• [What to produce]:
Using the entries that follow, write out the line containing "every closing price", the line containing "against $1.00151$), so", and every line between them, exactly and nothing else.

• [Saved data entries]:
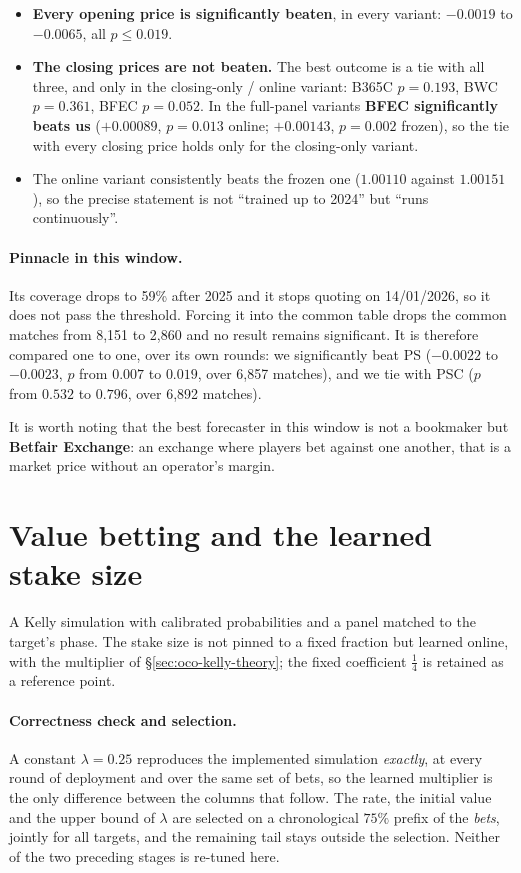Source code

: \documentclass[12pt,a4paper,oneside]{report}
\renewcommand{\_}{\oldunderscore\allowbreak}
\theoremstyle{definition}
\theoremstyle{plain}
\theoremstyle{remark}
\begin{document}
\begin{itemize}
  \item \textbf{Every opening price is significantly beaten}, in every variant: $-0.0019$ to
        $-0.0065$, all $p\leq0.019$.
  \item \textbf{The closing prices are not beaten.} The best outcome is a tie with all three, and
        only in the closing-only / online variant: B365C $p=0.193$, BWC $p=0.361$, BFEC
        $p=0.052$. In the full-panel variants \textbf{BFEC significantly beats us} ($+0.00089$,
        $p=0.013$ online; $+0.00143$, $p=0.002$ frozen), so the tie with every closing price
        holds only for the closing-only variant.
  \item The online variant consistently beats the frozen one ($1.00110$ against $1.00151$), so
        the precise statement is not ``trained up to 2024'' but ``runs continuously''.
\end{itemize}

\paragraph{Pinnacle in this window.} Its coverage drops to 59\% after 2025 and it stops quoting on
14/01/2026, so it does not pass the threshold. Forcing it into the common table drops the common
matches from 8,151 to 2,860 and no result remains significant. It is therefore compared one to
one, over its own rounds: we significantly beat PS ($-0.0022$ to $-0.0023$, $p$ from $0.007$ to
$0.019$, over 6,857 matches), and we tie with PSC ($p$ from $0.532$ to $0.796$, over 6,892
matches).

It is worth noting that the best forecaster in this window is not a bookmaker but \textbf{Betfair
Exchange}: an exchange where players bet against one another, that is a market price without an
operator's margin.

\section{Value betting and the learned stake size}
\label{sec:res-value}

A Kelly simulation with calibrated probabilities and a panel matched to the target's phase. The
stake size is not pinned to a fixed fraction but learned online, with the multiplier of
\S\ref{sec:oco-kelly-theory}; the fixed coefficient $\tfrac14$ is retained as a reference point.

\paragraph{Correctness check and selection.} A constant $\lambda = 0.25$ reproduces the
implemented simulation \emph{exactly}, at every round of deployment and over the same set of
bets, so the learned multiplier is the only difference between the columns that follow. The rate,
the initial value and the upper bound of $\lambda$ are selected on a chronological $75\%$ prefix
of the \emph{bets}, jointly for all targets, and the remaining tail stays outside the selection.
Neither of the two preceding stages is re-tuned here.
\end{document}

• [Task solution]:
        $p=0.013$ online; $+0.00143$, $p=0.002$ frozen), so the tie with every closing price
        holds only for the closing-only variant.
  \item The online variant consistently beats the frozen one ($1.00110$ against $1.00151$), so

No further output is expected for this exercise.